The Journal of Trauma and Acute Care Surgery study notes that "elderly trauma patients are the fastest-growing trauma population," which leads to the question: Where should hospitals be investing their money and time to ensure the best outcomes for these patients?
"I think hospitals should be investing in post-acute care discharge planning," says Patricia Ayoung-Chee, MD, MPH, Assistant Professor, Surgery, NYU School of Medicine, and lead author of the study. "What's the best post-acute care facility for patients? And it may end up needing to be individualized."
She says reimbursement and insurance factors have "played more of a role than anybody sort of thought about" in discharges, rather than what is always necessarily best for patients.
For example, to be classified for payment under Medicare's IRF prospective payment system, at least 60% of all cases at inpatient rehab facilities must have at least one of 13 conditions that CMS has determined typically require intensive rehabilitation therapy, such as stroke and hip fracture.

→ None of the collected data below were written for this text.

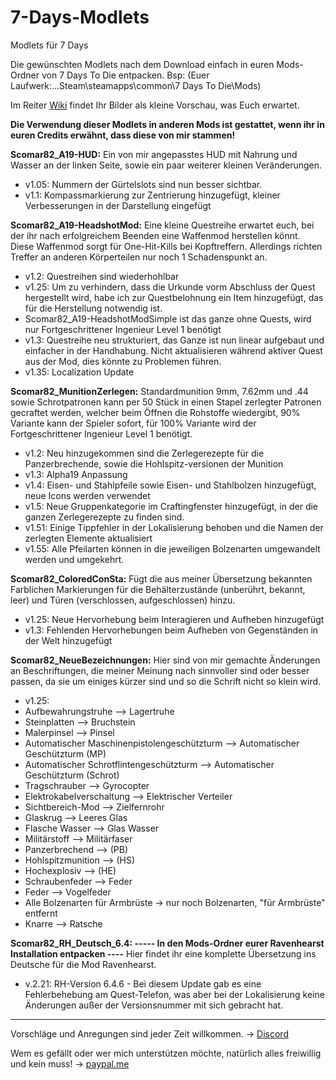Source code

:# 7-Days-Modlets
Modlets für 7 Days

Die gewünschten Modlets nach dem Download einfach in euren Mods-Ordner von 7 Days To Die entpacken. Bsp: (Euer Laufwerk:...Steam\steamapps\common\7 Days To Die\Mods\)

Im Reiter [Wiki](https://github.com/Scomar82/7-Days-Modlets/wiki) findet Ihr Bilder als kleine Vorschau, was Euch erwartet.

**Die Verwendung dieser Modlets in anderen Mods ist gestattet, wenn ihr in euren Credits erwähnt, dass diese von mir stammen!**

**Scomar82_A19-HUD:** Ein von mir angepasstes HUD mit Nahrung und Wasser an der linken Seite, sowie ein paar weiterer kleinen Veränderungen.

- v1.05: Nummern der Gürtelslots sind nun besser sichtbar.
- v1.1: Kompassmarkierung zur Zentrierung hinzugefügt, kleiner Verbesserungen in der Darstellung eingefügt

**Scomar82_A19-HeadshotMod:** Eine kleine Questreihe erwartet euch, bei der ihr nach erfolgreichem Beenden eine Waffenmod herstellen könnt. Diese Waffenmod sorgt für One-Hit-Kills bei Kopftreffern. Allerdings richten Treffer an anderen Körperteilen nur noch 1 Schadenspunkt an.

- v1.2: Questreihen sind wiederhohlbar
- v1.25: Um zu verhindern, dass die Urkunde vorm Abschluss der Quest hergestellt wird, habe ich zur Questbelohnung ein Item hinzugefügt, das für die Herstellung notwendig ist.
- Scomar82_A19-HeadshotModSimple ist das ganze ohne Quests, wird nur Fortgeschrittener Ingenieur Level 1 benötigt
- v1.3: Questreihe neu strukturiert, das Ganze ist nun linear aufgebaut und einfacher in der Handhabung. Nicht aktualisieren während aktiver Quest aus der Mod, dies könnte zu Problemen führen.
- v1.35: Localization Update

**Scomar82_MunitionZerlegen:** Standardmunition 9mm, 7.62mm und .44 sowie Schrotpatronen kann per 50 Stück in einen Stapel zerlegter Patronen gecraftet werden, welcher beim Öffnen die Rohstoffe wiedergibt, 90% Variante kann der Spieler sofort, für 100% Variante wird der Fortgeschrittener Ingenieur Level 1 benötigt.

- v1.2: Neu hinzugekommen sind die Zerlegerezepte für die Panzerbrechende, sowie die Hohlspitz-versionen der Munition
- v1.3: Alpha19 Anpassung
- v1.4: Eisen- und Stahlpfeile sowie Eisen- und Stahlbolzen hinzugefügt, neue Icons werden verwendet
- v1.5: Neue Gruppenkategorie im Craftingfenster hinzugefügt, in der die ganzen Zerlegerezepte zu finden sind.
- v1.51: Einige Tippfehler in der Lokalisierung behoben und die Namen der zerlegten Elemente aktualisiert
- v1.55: Alle Pfeilarten können in die jeweiligen Bolzenarten umgewandelt werden und umgekehrt.

**Scomar82_ColoredConSta:** Fügt die aus meiner Übersetzung bekannten Farblichen Markierungen für die Behälterzustände (unberührt, bekannt, leer) und Türen (verschlossen, aufgeschlossen) hinzu.

- v1.25: Neue Hervorhebung beim Interagieren und Aufheben hinzugefügt
- v1.3: Fehlenden Hervorhebungen beim Aufheben von Gegenständen in der Welt hinzugefügt

**Scomar82_NeueBezeichnungen:** Hier sind von mir gemachte Änderungen an Beschriftungen, die meiner Meinung nach sinnvoller sind oder besser passen, da sie um einiges kürzer sind und so die Schrift nicht so klein wird.

- v1.25:
- Aufbewahrungstruhe --> Lagertruhe
- Steinplatten --> Bruchstein
- Malerpinsel --> Pinsel
- Automatischer Maschinenpistolengeschützturm --> Automatischer Geschützturm (MP)
- Automatischer Schrotflintengeschützturm --> Automatischer Geschützturm (Schrot)
- Tragschrauber --> Gyrocopter
- Elektrokabelverschaltung --> Elektrischer Verteiler
- Sichtbereich-Mod --> Zielfernrohr
- Glaskrug --> Leeres Glas
- Flasche Wasser --> Glas Wasser
- Militärstoff --> Militärfaser
- Panzerbrechend --> (PB)
- Hohlspitzmunition --> (HS)
- Hochexplosiv --> (HE)
- Schraubenfeder --> Feder
- Feder --> Vogelfeder
- Alle Bolzenarten für Armbrüste -> nur noch Bolzenarten, "für Armbrüste" entfernt
- Knarre --> Ratsche

**Scomar82_RH_Deutsch_6.4: ----- In den Mods-Ordner eurer Ravenhearst Installation entpacken ----** Hier findet ihr eine komplette Übersetzung ins Deutsche für die Mod Ravenhearst.

- v.2.21: RH-Version 6.4.6 - Bei diesem Update gab es eine Fehlerbehebung am Quest-Telefon, was aber bei der Lokalisierung keine Änderungen außer der Versionsnummer mit sich gebracht hat.

---

Vorschläge und Anregungen sind jeder Zeit willkommen. -> [Discord](https://discord.gg/jQkGGFG)

Wem es gefällt oder wer mich unterstützen möchte, natürlich alles freiwillig und kein muss! -> [paypal.me](https://www.paypal.me/Enrico1982)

"I think the unintended consequence is that we may be discharging patients to the best post-acute care setting, but we also may not be," Ayoung-Chee said by email, and that question "is only now being looked at in-depth."
She says hospitals should think about truly appropriate discharge planning upfront.
For instance, at admission, hospitals can find out who the patient lives with, or what their social support system is like. If they have a broken dominant hand after a fall, will they be able to get help with their groceries? Do they live alone? Will they be able to use the bathroom?
Caring for patients also doesn't end when patients leave the hospital, she adds. Hence the study's title: "Beyond the Hospital Doors: Improving Long-term Outcomes for Elderly Trauma Patients."
Ayoung-Chee says the next step in her research is to look at a more longitudinal picture, following individual patients to see what factors play into their function or lack of function.
But hospitals can do some of that work on a smaller scale, with internal audits to determine which facilities have the best post-acute care outcomes. For instance, they could spend time examining which facilities had fewer readmissions compared to others, as well as how long it took patients to get home and their how satisfied they were with their care.
Other research is also trying to determine which facilities are best for elderly trauma patients. For instance, a second study, also published in The Journal of Trauma and Acute Care Surgery, shows that geriatric trauma patients have improved outcomes when they are treated at centers that manage a higher proportion of older patients.
One of the overarching takeaways from Ayoung-Chee's research is the idea that hospitals have a broader responsibility to patients than just the time spent within their walls.
"What we do doesn't just end upon patient discharge. If we truly want to get the biggest bang from our buck, we're going to have to think about the entire continuum," she says.
That could range from working to prevent falls that can cause elderly trauma, to seeing patients through all of the appropriate care needed to expect a good functional outcome. Good healthcare for elderly trauma patients should extend beyond the parameters of morbidity and mortality, and toward returning patients to their original functional status and, ultimately, independence, says Ayoung-Chee.
"Our long-lasting effect as healthcare providers isn't just what we do in the hospital," she says. "And we have to start thinking outside."